The calculation of the cost index was updated with new weights from and including the first quarter of 2022. The index changed the reference period to the fourth quarter of 2021. Old index values ​​have been revised and adapted to the new reference period. As of the first quarter of 2022, the index will be linked to the reference period instead of being linked to the previous quarter as has been done earlier. As of the first quarter of 2022, capital costs are measured by the nominal interest rate, not the real interest rate.

The measuring or errors must be seen in relation to the simplification that the choice of vessels and group of costs represents.

The adaptation error is assumed to be small.

In case of partial defection or other errors, the reporting company is contacted.
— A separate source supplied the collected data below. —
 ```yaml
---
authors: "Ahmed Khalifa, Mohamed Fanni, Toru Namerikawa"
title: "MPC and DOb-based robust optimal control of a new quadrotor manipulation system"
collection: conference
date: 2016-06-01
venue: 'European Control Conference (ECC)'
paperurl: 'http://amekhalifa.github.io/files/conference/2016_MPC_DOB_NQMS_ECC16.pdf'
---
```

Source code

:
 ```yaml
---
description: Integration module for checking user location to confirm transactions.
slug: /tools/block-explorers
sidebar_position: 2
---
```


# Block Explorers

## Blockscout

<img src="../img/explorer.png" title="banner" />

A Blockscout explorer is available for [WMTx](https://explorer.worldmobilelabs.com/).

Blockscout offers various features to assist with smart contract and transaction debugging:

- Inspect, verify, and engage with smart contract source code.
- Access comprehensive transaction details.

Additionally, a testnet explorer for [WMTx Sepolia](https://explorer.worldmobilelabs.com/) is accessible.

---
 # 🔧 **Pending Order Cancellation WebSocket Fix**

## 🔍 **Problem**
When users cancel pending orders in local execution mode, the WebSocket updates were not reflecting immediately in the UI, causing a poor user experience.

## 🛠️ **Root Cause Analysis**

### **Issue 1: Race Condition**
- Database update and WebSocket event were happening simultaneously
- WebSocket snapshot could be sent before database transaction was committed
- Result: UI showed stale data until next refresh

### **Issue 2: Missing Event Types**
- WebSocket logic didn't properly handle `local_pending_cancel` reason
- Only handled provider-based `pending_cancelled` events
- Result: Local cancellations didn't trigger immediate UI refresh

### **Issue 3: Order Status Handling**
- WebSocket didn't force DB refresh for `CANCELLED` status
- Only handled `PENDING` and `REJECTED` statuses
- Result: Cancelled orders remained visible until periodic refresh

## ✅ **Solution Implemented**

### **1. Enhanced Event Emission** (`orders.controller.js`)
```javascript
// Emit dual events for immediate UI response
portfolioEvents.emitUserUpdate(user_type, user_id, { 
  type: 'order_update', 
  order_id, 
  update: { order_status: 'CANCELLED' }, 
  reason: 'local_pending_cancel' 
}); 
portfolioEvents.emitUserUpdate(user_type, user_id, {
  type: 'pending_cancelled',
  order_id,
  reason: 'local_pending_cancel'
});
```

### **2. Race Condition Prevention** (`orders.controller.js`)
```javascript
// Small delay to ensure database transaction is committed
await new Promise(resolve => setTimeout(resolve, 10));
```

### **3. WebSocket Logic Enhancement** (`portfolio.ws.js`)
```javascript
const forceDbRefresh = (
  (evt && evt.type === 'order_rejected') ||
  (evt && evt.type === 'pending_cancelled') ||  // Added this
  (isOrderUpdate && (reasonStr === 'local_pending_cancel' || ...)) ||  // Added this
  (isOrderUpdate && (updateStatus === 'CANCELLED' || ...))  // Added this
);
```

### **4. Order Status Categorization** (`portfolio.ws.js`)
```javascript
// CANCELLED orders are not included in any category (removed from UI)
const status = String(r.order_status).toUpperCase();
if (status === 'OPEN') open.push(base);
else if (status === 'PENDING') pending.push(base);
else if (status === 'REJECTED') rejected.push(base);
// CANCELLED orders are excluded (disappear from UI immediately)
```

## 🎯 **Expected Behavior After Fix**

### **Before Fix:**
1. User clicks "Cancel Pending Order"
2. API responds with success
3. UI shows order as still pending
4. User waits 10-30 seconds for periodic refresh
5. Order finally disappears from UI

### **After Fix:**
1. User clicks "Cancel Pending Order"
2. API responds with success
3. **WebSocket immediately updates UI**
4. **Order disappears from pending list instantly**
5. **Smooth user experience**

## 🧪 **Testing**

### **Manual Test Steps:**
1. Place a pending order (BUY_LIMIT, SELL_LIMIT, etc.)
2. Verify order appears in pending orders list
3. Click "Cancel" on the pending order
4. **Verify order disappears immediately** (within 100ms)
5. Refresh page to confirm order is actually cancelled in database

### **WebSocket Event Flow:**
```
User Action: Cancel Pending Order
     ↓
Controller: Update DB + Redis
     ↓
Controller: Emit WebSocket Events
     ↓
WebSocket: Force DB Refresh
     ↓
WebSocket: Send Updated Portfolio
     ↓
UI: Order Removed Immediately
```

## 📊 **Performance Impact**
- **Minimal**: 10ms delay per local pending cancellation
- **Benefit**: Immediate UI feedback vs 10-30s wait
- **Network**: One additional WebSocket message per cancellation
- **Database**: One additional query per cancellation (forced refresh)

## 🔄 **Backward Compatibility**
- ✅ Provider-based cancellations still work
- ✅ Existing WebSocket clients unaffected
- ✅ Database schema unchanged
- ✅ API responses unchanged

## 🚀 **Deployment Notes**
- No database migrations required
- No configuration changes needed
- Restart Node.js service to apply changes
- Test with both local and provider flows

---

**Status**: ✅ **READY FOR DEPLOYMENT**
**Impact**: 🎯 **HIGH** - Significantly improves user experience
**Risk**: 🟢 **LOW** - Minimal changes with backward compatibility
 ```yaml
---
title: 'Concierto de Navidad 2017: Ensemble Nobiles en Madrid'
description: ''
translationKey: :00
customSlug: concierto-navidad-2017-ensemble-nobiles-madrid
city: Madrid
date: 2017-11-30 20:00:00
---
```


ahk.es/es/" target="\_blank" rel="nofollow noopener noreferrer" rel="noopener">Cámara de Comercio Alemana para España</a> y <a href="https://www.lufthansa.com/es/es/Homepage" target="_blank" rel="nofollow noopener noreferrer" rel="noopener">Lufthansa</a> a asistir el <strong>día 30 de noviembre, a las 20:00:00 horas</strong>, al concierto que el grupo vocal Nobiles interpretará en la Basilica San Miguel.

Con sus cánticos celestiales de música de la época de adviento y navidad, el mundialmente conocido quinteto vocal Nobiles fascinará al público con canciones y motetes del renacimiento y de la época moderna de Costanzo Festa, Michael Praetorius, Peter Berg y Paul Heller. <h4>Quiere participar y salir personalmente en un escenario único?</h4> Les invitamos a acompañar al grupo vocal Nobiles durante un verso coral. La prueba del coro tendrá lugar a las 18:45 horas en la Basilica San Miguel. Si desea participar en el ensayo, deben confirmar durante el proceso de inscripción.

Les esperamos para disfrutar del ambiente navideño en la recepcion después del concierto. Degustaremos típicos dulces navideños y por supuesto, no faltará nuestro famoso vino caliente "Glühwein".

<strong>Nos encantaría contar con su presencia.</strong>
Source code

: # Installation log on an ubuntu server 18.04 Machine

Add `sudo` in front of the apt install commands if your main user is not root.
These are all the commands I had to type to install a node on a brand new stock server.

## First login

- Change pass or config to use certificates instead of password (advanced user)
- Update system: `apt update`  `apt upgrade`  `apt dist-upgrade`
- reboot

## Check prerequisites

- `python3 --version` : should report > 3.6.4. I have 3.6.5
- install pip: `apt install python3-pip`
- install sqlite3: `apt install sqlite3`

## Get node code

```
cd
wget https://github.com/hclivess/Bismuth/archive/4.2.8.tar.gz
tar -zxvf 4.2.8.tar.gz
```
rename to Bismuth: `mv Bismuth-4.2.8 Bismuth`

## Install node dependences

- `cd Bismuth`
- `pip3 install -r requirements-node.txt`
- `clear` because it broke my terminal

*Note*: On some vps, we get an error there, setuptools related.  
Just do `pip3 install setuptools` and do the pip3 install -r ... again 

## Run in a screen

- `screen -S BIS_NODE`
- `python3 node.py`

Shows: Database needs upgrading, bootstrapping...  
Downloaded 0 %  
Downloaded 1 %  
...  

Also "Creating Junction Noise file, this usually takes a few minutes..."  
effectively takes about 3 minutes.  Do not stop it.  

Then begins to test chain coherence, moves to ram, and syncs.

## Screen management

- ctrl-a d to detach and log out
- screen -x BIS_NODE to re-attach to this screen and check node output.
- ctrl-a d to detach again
The sample for the calculation of costs for repair and maintenance is chosen from the industry subclass (SN2007 33.150 repair and maintenance of ships). The sample is chosen to cover the largest local kind-of-activity units where these are dominating. The variance is not calculated. The sample of local kind-of-activity units is rotated yearly by replacing units that become discontinued. A source of obliquity may be that larger units are overrepresented in the sample.

For errors in the samples of the different statistics used directly, the main reference is &“About the statistics´´ for these.

It concerns to:

Changes may happen over time and the cost structure of enterprises in the sea transport industry. To weigh the price changes correctly the weight basis should at any time reflect the cost picture of vessels in the industry. The weights should be evaluated with some years between.